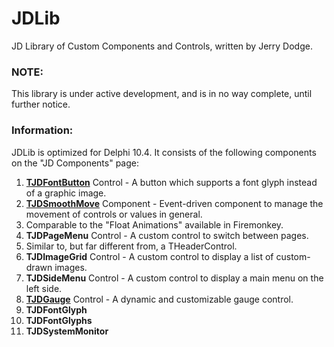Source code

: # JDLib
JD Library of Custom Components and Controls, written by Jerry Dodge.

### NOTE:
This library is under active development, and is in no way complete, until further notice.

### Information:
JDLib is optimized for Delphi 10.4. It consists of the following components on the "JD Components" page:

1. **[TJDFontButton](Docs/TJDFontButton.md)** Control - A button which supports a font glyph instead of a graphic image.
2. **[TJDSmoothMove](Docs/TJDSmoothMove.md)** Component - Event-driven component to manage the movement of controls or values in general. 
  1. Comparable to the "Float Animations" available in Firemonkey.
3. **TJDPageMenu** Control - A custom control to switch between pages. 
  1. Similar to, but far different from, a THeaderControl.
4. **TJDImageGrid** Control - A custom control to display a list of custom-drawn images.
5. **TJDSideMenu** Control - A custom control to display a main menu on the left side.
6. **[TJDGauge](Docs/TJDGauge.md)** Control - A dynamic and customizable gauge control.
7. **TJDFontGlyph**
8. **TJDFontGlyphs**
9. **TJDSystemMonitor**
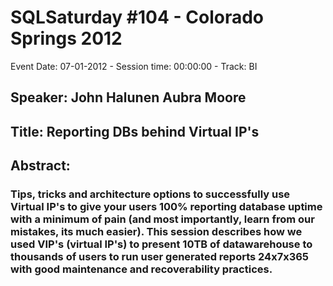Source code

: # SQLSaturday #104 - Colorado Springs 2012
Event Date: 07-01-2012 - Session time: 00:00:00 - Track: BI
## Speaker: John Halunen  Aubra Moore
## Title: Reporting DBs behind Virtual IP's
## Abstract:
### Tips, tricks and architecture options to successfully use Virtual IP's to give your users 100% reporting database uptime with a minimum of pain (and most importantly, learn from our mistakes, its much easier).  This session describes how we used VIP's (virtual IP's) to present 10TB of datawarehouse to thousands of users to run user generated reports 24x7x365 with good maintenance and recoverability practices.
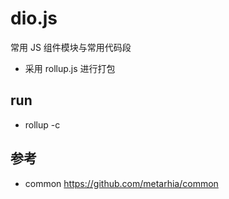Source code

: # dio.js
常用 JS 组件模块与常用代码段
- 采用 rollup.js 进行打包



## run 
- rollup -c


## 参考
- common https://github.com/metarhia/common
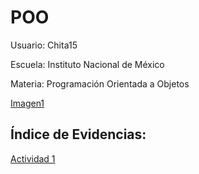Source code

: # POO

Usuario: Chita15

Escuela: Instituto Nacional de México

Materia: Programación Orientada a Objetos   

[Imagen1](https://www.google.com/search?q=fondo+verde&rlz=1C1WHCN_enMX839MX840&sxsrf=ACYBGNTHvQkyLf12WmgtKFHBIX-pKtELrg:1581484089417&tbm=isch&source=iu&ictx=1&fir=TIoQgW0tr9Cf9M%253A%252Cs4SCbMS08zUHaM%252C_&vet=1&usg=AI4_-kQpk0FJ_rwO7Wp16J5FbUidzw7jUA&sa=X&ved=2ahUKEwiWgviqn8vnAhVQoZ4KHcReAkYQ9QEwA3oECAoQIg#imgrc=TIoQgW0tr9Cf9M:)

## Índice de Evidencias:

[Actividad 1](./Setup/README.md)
==
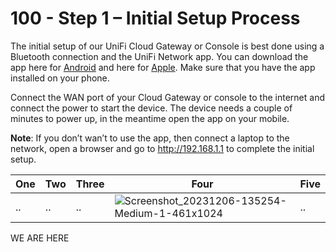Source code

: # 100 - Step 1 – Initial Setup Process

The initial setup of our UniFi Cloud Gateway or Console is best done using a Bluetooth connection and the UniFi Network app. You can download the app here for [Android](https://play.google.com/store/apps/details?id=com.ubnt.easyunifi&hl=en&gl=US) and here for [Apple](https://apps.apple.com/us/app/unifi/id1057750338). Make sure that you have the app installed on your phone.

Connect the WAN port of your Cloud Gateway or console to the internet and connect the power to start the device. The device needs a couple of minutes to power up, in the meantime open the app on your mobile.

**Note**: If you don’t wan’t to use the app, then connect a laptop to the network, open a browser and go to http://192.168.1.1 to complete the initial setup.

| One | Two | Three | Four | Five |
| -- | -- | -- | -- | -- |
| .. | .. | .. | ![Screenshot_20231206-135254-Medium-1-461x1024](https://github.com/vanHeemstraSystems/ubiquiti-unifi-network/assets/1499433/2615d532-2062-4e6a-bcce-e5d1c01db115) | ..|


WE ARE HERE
==
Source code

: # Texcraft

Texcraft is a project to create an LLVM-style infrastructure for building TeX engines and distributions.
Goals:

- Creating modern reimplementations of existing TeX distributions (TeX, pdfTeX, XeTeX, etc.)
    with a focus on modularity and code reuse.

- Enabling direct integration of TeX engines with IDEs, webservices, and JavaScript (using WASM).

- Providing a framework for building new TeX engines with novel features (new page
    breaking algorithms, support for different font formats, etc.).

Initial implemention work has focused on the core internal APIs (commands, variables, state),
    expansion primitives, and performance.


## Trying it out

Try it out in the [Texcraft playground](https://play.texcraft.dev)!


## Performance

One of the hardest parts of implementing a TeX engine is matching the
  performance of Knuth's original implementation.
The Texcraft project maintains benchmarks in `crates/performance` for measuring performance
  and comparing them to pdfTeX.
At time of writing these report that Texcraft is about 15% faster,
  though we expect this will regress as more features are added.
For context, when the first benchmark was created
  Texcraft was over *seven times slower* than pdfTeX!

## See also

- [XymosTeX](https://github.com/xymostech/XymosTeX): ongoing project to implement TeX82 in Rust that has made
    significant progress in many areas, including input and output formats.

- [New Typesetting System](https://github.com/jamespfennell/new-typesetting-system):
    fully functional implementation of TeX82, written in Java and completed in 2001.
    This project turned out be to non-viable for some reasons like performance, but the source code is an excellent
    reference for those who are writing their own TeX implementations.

• _Work to complete_
Across the listing above, how many lines carry "with"? Give only the number.

• _Solution to this exercise_
4